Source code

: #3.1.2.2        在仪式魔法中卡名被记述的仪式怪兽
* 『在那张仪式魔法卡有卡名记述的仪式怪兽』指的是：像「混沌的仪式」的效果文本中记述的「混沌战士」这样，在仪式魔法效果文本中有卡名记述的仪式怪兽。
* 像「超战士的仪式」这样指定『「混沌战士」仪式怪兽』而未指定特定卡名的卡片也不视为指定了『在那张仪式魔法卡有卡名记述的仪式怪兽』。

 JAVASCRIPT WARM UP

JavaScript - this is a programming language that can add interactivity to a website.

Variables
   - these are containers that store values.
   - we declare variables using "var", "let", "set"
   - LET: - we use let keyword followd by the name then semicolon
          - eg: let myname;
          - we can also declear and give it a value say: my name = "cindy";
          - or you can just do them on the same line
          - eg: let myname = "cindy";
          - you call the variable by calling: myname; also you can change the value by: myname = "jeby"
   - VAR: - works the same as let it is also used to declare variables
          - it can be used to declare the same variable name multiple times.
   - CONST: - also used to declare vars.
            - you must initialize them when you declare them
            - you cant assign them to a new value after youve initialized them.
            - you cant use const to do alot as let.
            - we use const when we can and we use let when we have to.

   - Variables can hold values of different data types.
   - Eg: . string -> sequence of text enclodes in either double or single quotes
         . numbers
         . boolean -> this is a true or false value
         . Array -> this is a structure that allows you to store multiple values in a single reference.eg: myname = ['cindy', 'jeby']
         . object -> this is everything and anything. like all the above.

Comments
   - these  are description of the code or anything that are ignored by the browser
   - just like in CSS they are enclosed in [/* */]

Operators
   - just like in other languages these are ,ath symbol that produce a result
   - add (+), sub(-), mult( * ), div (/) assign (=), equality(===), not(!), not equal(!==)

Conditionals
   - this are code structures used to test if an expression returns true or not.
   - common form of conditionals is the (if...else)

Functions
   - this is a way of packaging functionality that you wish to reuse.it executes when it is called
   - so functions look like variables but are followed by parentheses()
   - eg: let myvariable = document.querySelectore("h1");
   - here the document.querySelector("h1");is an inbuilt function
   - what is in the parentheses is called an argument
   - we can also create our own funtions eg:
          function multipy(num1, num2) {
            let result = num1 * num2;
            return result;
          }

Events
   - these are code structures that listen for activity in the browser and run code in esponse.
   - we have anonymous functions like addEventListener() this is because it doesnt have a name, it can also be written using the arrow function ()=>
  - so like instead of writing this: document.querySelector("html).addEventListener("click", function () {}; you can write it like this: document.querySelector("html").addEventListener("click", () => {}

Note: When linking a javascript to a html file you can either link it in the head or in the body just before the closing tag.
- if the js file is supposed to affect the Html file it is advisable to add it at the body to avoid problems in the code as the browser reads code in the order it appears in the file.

####################

__BRIEF__
From the records above, print only the lines between the one holding "- CONST: - also used to declare vars." and the one holding "- just like in other", inclusive, exactly as they stand.

__ANSWER SPACE__
   - CONST: - also used to declare vars.
            - you must initialize them when you declare them
            - you cant assign them to a new value after youve initialized them.
            - you cant use const to do alot as let.
            - we use const when we can and we use let when we have to.

   - Variables can hold values of different data types.
   - Eg: . string -> sequence of text enclodes in either double or single quotes
         . numbers
         . boolean -> this is a true or false value
         . Array -> this is a structure that allows you to store multiple values in a single reference.eg: myname = ['cindy', 'jeby']
         . object -> this is everything and anything. like all the above.

Comments
   - these  are description of the code or anything that are ignored by the browser
   - just like in CSS they are enclosed in [/* */]

Operators
   - just like in other languages these are ,ath symbol that produce a result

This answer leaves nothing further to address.